# [YOUR TASK]
Retype every entry exactly, down to the last character.

Plain-text document sources:
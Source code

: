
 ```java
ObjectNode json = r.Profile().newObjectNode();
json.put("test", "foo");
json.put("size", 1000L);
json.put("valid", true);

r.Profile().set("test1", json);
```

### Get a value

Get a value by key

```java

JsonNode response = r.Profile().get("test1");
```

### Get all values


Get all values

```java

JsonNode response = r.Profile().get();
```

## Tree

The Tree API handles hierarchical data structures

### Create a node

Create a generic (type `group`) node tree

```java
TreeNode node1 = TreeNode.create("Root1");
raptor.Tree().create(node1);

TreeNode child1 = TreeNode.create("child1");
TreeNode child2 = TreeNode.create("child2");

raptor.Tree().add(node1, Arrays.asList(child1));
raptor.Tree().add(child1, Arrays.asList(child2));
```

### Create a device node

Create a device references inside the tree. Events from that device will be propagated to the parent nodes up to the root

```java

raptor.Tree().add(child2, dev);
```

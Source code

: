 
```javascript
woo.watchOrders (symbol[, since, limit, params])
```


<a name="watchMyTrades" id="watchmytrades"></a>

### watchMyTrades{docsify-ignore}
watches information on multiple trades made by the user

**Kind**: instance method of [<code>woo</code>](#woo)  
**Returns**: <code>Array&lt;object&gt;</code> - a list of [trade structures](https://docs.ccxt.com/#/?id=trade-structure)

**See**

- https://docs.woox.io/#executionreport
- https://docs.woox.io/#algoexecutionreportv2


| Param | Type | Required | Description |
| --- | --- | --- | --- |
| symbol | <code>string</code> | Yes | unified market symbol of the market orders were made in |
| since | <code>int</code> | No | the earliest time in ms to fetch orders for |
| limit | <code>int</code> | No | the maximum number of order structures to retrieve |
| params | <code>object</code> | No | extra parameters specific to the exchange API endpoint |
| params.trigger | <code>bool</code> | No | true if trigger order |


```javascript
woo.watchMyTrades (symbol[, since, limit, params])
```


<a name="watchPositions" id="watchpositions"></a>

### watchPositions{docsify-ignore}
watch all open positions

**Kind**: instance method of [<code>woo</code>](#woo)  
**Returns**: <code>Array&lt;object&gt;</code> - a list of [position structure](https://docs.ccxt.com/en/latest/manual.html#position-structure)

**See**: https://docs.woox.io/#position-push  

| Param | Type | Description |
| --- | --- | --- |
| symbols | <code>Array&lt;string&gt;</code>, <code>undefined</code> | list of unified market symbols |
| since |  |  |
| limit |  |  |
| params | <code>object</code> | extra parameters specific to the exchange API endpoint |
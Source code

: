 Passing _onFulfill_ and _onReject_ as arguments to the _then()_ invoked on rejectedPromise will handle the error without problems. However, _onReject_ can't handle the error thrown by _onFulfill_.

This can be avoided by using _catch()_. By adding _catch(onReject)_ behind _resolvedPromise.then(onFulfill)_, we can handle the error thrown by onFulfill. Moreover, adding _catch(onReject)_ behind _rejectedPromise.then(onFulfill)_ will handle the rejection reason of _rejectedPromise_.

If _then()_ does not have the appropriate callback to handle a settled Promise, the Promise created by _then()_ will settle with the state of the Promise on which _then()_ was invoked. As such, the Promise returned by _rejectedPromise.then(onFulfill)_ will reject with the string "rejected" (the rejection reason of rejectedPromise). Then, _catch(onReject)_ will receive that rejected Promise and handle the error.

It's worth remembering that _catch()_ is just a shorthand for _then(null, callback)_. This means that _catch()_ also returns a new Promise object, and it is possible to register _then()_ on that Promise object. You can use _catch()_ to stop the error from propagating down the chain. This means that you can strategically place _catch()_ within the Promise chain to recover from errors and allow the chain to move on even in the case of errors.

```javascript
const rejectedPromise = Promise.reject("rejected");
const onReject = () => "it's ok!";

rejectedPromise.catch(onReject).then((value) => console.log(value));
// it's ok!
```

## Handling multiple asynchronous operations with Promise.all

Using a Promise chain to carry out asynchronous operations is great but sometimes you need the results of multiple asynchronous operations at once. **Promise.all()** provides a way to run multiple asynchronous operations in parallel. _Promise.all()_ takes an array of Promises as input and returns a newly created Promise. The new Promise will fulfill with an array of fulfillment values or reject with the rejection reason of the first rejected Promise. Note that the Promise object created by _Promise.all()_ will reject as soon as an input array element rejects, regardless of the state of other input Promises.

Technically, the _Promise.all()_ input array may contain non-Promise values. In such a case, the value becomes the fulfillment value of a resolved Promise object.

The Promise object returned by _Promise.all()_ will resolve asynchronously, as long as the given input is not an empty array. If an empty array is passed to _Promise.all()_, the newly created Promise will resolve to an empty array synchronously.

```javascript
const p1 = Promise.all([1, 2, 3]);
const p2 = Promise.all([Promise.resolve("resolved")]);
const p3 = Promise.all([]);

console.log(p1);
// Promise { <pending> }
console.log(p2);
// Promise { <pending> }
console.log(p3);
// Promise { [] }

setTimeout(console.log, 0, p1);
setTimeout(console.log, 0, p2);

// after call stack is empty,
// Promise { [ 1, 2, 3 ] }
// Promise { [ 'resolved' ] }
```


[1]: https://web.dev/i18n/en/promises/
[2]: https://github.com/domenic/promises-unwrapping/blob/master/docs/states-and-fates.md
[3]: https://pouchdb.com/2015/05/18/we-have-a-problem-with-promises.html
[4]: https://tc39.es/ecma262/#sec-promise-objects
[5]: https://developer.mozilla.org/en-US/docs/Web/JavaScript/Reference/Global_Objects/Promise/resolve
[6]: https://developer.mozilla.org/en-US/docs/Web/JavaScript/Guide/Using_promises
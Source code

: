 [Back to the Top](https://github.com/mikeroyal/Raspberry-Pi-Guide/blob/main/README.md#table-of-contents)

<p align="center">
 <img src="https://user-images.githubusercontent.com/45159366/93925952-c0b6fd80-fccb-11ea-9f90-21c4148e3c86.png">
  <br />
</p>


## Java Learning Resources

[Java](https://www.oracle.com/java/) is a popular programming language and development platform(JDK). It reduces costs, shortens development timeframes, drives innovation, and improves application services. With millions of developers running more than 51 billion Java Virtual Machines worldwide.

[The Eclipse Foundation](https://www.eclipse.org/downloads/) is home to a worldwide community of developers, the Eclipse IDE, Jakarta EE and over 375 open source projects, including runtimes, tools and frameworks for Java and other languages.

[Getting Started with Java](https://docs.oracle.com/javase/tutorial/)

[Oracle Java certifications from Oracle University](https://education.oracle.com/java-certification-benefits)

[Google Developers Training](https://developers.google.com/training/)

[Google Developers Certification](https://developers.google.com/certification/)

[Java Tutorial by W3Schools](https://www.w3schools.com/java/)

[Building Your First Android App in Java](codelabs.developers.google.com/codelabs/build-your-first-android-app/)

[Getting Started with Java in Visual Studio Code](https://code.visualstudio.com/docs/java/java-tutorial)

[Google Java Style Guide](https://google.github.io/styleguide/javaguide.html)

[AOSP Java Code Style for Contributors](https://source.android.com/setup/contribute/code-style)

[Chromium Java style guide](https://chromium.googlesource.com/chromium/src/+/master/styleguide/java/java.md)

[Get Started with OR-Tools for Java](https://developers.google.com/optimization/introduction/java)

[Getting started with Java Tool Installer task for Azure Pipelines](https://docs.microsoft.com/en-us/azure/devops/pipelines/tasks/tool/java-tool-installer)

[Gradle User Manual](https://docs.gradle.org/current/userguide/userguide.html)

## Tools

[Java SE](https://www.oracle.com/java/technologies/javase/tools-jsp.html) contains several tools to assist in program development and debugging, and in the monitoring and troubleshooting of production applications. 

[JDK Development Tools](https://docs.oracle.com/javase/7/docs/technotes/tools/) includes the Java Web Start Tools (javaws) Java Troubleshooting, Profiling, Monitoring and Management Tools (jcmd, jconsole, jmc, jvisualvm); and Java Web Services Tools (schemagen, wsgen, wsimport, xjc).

# [COMPLETED TASK]
Source code

:
 ```java
ObjectNode json = r.Profile().newObjectNode();
json.put("test", "foo");
json.put("size", 1000L);
json.put("valid", true);

r.Profile().set("test1", json);
```

### Get a value

Get a value by key

```java

JsonNode response = r.Profile().get("test1");
```

### Get all values


Get all values

```java

JsonNode response = r.Profile().get();
```

## Tree

The Tree API handles hierarchical data structures

### Create a node

Create a generic (type `group`) node tree

```java
TreeNode node1 = TreeNode.create("Root1");
raptor.Tree().create(node1);

TreeNode child1 = TreeNode.create("child1");
TreeNode child2 = TreeNode.create("child2");

raptor.Tree().add(node1, Arrays.asList(child1));
raptor.Tree().add(child1, Arrays.asList(child2));
```

### Create a device node

Create a device references inside the tree. Events from that device will be propagated to the parent nodes up to the root

```java

raptor.Tree().add(child2, dev);
```

Source code

: 
```javascript
woo.watchOrders (symbol[, since, limit, params])
```


<a name="watchMyTrades" id="watchmytrades"></a>

### watchMyTrades{docsify-ignore}
watches information on multiple trades made by the user

**Kind**: instance method of [<code>woo</code>](#woo)  
**Returns**: <code>Array&lt;object&gt;</code> - a list of [trade structures](https://docs.ccxt.com/#/?id=trade-structure)

**See**

- https://docs.woox.io/#executionreport
- https://docs.woox.io/#algoexecutionreportv2


| Param | Type | Required | Description |
| --- | --- | --- | --- |
| symbol | <code>string</code> | Yes | unified market symbol of the market orders were made in |
| since | <code>int</code> | No | the earliest time in ms to fetch orders for |
| limit | <code>int</code> | No | the maximum number of order structures to retrieve |
| params | <code>object</code> | No | extra parameters specific to the exchange API endpoint |
| params.trigger | <code>bool</code> | No | true if trigger order |


```javascript
woo.watchMyTrades (symbol[, since, limit, params])
```


<a name="watchPositions" id="watchpositions"></a>

### watchPositions{docsify-ignore}
watch all open positions

**Kind**: instance method of [<code>woo</code>](#woo)  
**Returns**: <code>Array&lt;object&gt;</code> - a list of [position structure](https://docs.ccxt.com/en/latest/manual.html#position-structure)

**See**: https://docs.woox.io/#position-push  

| Param | Type | Description |
| --- | --- | --- |
| symbols | <code>Array&lt;string&gt;</code>, <code>undefined</code> | list of unified market symbols |
| since |  |  |
| limit |  |  |
| params | <code>object</code> | extra parameters specific to the exchange API endpoint |
Source code

: Passing _onFulfill_ and _onReject_ as arguments to the _then()_ invoked on rejectedPromise will handle the error without problems. However, _onReject_ can't handle the error thrown by _onFulfill_.

This can be avoided by using _catch()_. By adding _catch(onReject)_ behind _resolvedPromise.then(onFulfill)_, we can handle the error thrown by onFulfill. Moreover, adding _catch(onReject)_ behind _rejectedPromise.then(onFulfill)_ will handle the rejection reason of _rejectedPromise_.

If _then()_ does not have the appropriate callback to handle a settled Promise, the Promise created by _then()_ will settle with the state of the Promise on which _then()_ was invoked. As such, the Promise returned by _rejectedPromise.then(onFulfill)_ will reject with the string "rejected" (the rejection reason of rejectedPromise). Then, _catch(onReject)_ will receive that rejected Promise and handle the error.

It's worth remembering that _catch()_ is just a shorthand for _then(null, callback)_. This means that _catch()_ also returns a new Promise object, and it is possible to register _then()_ on that Promise object. You can use _catch()_ to stop the error from propagating down the chain. This means that you can strategically place _catch()_ within the Promise chain to recover from errors and allow the chain to move on even in the case of errors.

```javascript
const rejectedPromise = Promise.reject("rejected");
const onReject = () => "it's ok!";

rejectedPromise.catch(onReject).then((value) => console.log(value));
// it's ok!
```

## Handling multiple asynchronous operations with Promise.all

Using a Promise chain to carry out asynchronous operations is great but sometimes you need the results of multiple asynchronous operations at once. **Promise.all()** provides a way to run multiple asynchronous operations in parallel. _Promise.all()_ takes an array of Promises as input and returns a newly created Promise. The new Promise will fulfill with an array of fulfillment values or reject with the rejection reason of the first rejected Promise. Note that the Promise object created by _Promise.all()_ will reject as soon as an input array element rejects, regardless of the state of other input Promises.

Technically, the _Promise.all()_ input array may contain non-Promise values. In such a case, the value becomes the fulfillment value of a resolved Promise object.

The Promise object returned by _Promise.all()_ will resolve asynchronously, as long as the given input is not an empty array. If an empty array is passed to _Promise.all()_, the newly created Promise will resolve to an empty array synchronously.

```javascript
const p1 = Promise.all([1, 2, 3]);
const p2 = Promise.all([Promise.resolve("resolved")]);
const p3 = Promise.all([]);

console.log(p1);
// Promise { <pending> }
console.log(p2);
// Promise { <pending> }
console.log(p3);
// Promise { [] }

setTimeout(console.log, 0, p1);
setTimeout(console.log, 0, p2);

// after call stack is empty,
// Promise { [ 1, 2, 3 ] }
// Promise { [ 'resolved' ] }
```


[1]: https://web.dev/i18n/en/promises/
[2]: https://github.com/domenic/promises-unwrapping/blob/master/docs/states-and-fates.md
[3]: https://pouchdb.com/2015/05/18/we-have-a-problem-with-promises.html
[4]: https://tc39.es/ecma262/#sec-promise-objects
[5]: https://developer.mozilla.org/en-US/docs/Web/JavaScript/Reference/Global_Objects/Promise/resolve
[6]: https://developer.mozilla.org/en-US/docs/Web/JavaScript/Guide/Using_promises
Source code

: [Back to the Top](https://github.com/mikeroyal/Raspberry-Pi-Guide/blob/main/README.md#table-of-contents)

<p align="center">
 <img src="https://user-images.githubusercontent.com/45159366/93925952-c0b6fd80-fccb-11ea-9f90-21c4148e3c86.png">
  <br />
</p>


## Java Learning Resources

[Java](https://www.oracle.com/java/) is a popular programming language and development platform(JDK). It reduces costs, shortens development timeframes, drives innovation, and improves application services. With millions of developers running more than 51 billion Java Virtual Machines worldwide.

[The Eclipse Foundation](https://www.eclipse.org/downloads/) is home to a worldwide community of developers, the Eclipse IDE, Jakarta EE and over 375 open source projects, including runtimes, tools and frameworks for Java and other languages.

[Getting Started with Java](https://docs.oracle.com/javase/tutorial/)

[Oracle Java certifications from Oracle University](https://education.oracle.com/java-certification-benefits)

[Google Developers Training](https://developers.google.com/training/)

[Google Developers Certification](https://developers.google.com/certification/)

[Java Tutorial by W3Schools](https://www.w3schools.com/java/)

[Building Your First Android App in Java](codelabs.developers.google.com/codelabs/build-your-first-android-app/)

[Getting Started with Java in Visual Studio Code](https://code.visualstudio.com/docs/java/java-tutorial)

[Google Java Style Guide](https://google.github.io/styleguide/javaguide.html)

[AOSP Java Code Style for Contributors](https://source.android.com/setup/contribute/code-style)

[Chromium Java style guide](https://chromium.googlesource.com/chromium/src/+/master/styleguide/java/java.md)

[Get Started with OR-Tools for Java](https://developers.google.com/optimization/introduction/java)

[Getting started with Java Tool Installer task for Azure Pipelines](https://docs.microsoft.com/en-us/azure/devops/pipelines/tasks/tool/java-tool-installer)

[Gradle User Manual](https://docs.gradle.org/current/userguide/userguide.html)

## Tools

[Java SE](https://www.oracle.com/java/technologies/javase/tools-jsp.html) contains several tools to assist in program development and debugging, and in the monitoring and troubleshooting of production applications. 

[JDK Development Tools](https://docs.oracle.com/javase/7/docs/technotes/tools/) includes the Java Web Start Tools (javaws) Java Troubleshooting, Profiling, Monitoring and Management Tools (jcmd, jconsole, jmc, jvisualvm); and Java Web Services Tools (schemagen, wsgen, wsimport, xjc).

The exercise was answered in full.